Christopher Allen has posted a thoughtful and detailed account of the way in which Dunbar’s number influences maximum and optimum group sizes in our offline and online social interaction. I had a long, interesting chat with Christopher Allen on a San Diego sidewalk a few weeks ago and I know he is very interested in the use of social software tools and ideas to strengthen civil society and help non-profit agencies operate better. This post shows that he is thinking through these issues with an attention to detail and analytical precision that befits somebody of his experience
R.I.M. Dunbar is an anthropologist whose paper “Co-Evolution Of Neocortex Size, Group Size And Language In Humans” proposed that a single person can maintain a collaborative relationship with a maximum of about 150 people at any one time. This idea has since been misinterpreted to suggest that 150 is some kind of optimum group size, which it is not
Allen quotes various sources that suggest in fact there are multiple plateaus of group size, notably around 12 for small groups and 40-50 for larger groups, and in fact groups as large as 150 are relatively rare because they are hard to manage. Dunbar’s original research seems also to relate to fairly specific types of group where people are bound together in mutual dependence for survival or other reasons that are a lot stronger as social drivers than the bonds that link most business collaborations or online communities, and quotes Dunbar as saying
“The group size predicted for modern humans by equation (1) would require as much as 42% of the total time budget to be devoted to social grooming … My suggestion, then, is that language evolved as a “cheap” form of social grooming, so enabling the ancestral humans to maintain the cohesion of the unusually large groups demanded by the particular conditions they faced at the time.”
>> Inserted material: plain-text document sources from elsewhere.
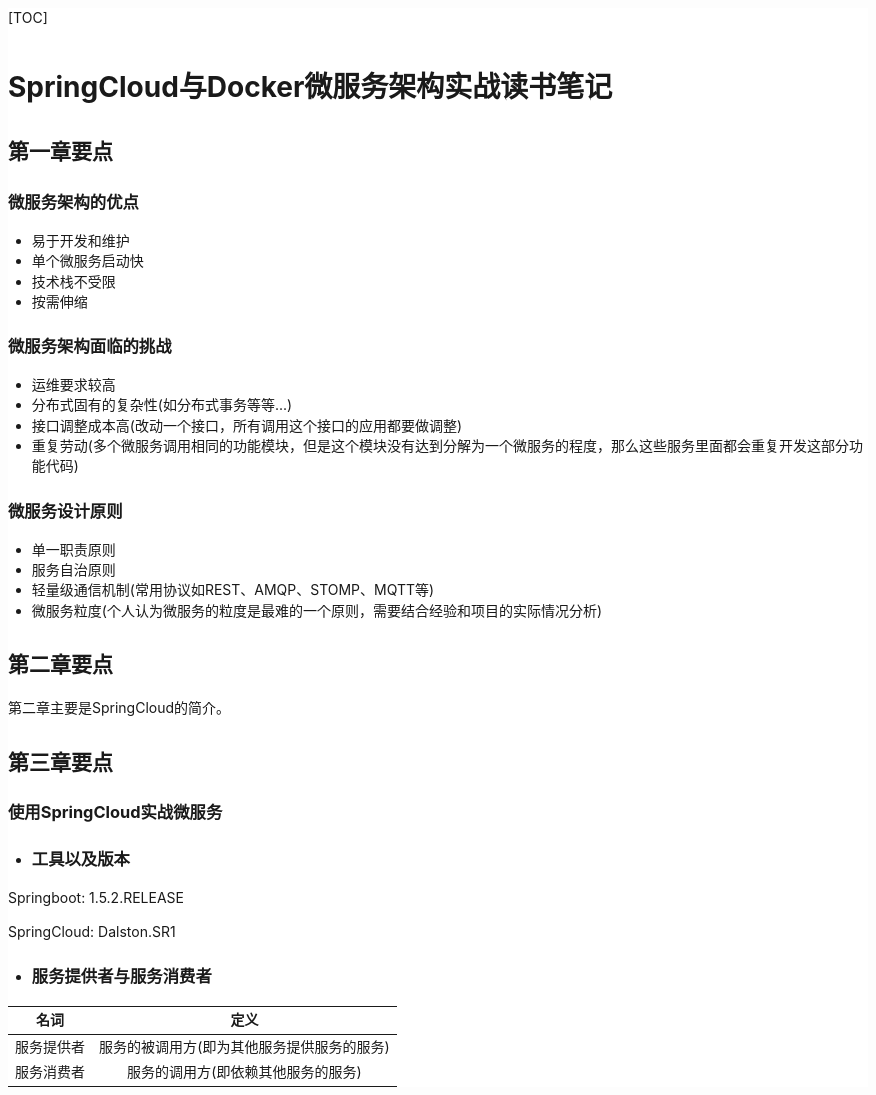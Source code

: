 [TOC]

# SpringCloud与Docker微服务架构实战读书笔记

## 第一章要点

### 微服务架构的优点

* 易于开发和维护
* 单个微服务启动快
* 技术栈不受限
* 按需伸缩

### 微服务架构面临的挑战

* 运维要求较高
* 分布式固有的复杂性(如分布式事务等等...)
* 接口调整成本高(改动一个接口，所有调用这个接口的应用都要做调整)
* 重复劳动(多个微服务调用相同的功能模块，但是这个模块没有达到分解为一个微服务的程度，那么这些服务里面都会重复开发这部分功能代码)

### 微服务设计原则

* 单一职责原则
* 服务自治原则
* 轻量级通信机制(常用协议如REST、AMQP、STOMP、MQTT等)
* 微服务粒度(个人认为微服务的粒度是最难的一个原则，需要结合经验和项目的实际情况分析)



## 第二章要点

第二章主要是SpringCloud的简介。



## 第三章要点

### 使用SpringCloud实战微服务

* ### 工具以及版本

Springboot: 1.5.2.RELEASE

SpringCloud: Dalston.SR1

* ### 服务提供者与服务消费者

|  名词   |           定义           |
| :---: | :--------------------: |
| 服务提供者 | 服务的被调用方(即为其他服务提供服务的服务) |
| 服务消费者 |   服务的调用方(即依赖其他服务的服务)   |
This is an interesting thought in an online social context where the problems of information overload and maintaining contact with lots of different people are taking us further and further away from the kind of social grooming and interaction that our brains are built to support. It reminds me again of Matt Webb’s glancing project
It also very much chimes with our experience of running an organisation at various sizes from 2-55. We were probably most productive at about 5, 12 and 25 – from 40-50 is definitely a tricky period where the overheads and friction caused by introducing a layer of middle management for this first time are not yet offset by organisational efficiencies or productivity gains. It is no coincidence that the second richest seam of amusing people stories we carry with us emanate from this period – half-day meetings to discuss whether celebrating Christmas within the company was a good idea or not and the existence of an entire team dedicated to gathering knowledge for some unspecified future purpose (mea culpa on both counts). The richest seam, as some will know, was the denouement that followed, pigeons et al. Lesson learned: whilst our communitarian organisational culture in those days was highly enjoyable and quite effective, it was particularly vulnerable to the effects of bad hiring decisions made under pressure
Funnily enough, we are thinking about these issues again now because the temptation of growth has reared it head again. Our core team if currently eight people who are all talented, autonomous and work together with little friction or wastage, and we always planned to go no further than twelve before we consolidate value, but projects are coming thick and fast and we may have to get there sooner than we anticipated. There are several things we could try to maintain a flat peer structure, from arbritarily increasing our prices to reduce demand to a level that a team of 12 can manage to simply dividing amoeba-like and creating a cluster of small teams. It is an ongoing discussion and I hope we have enough time to work it out
How does this relate to social software design? Well, there is the obvious conclusion about different tools and design for different groups (5, 12, 25, 40+), but I think there is more to think about here, such as how to track and respond to patterns of group growth and activity in online systems. Food for thought…..

Dunbar Number
In many discussions on social networks the number 150 comes up as a ‘natural’ limit to how much social interaction a person on average can handle. Intuitively I always felt uneasy with this number, and have on several occasions…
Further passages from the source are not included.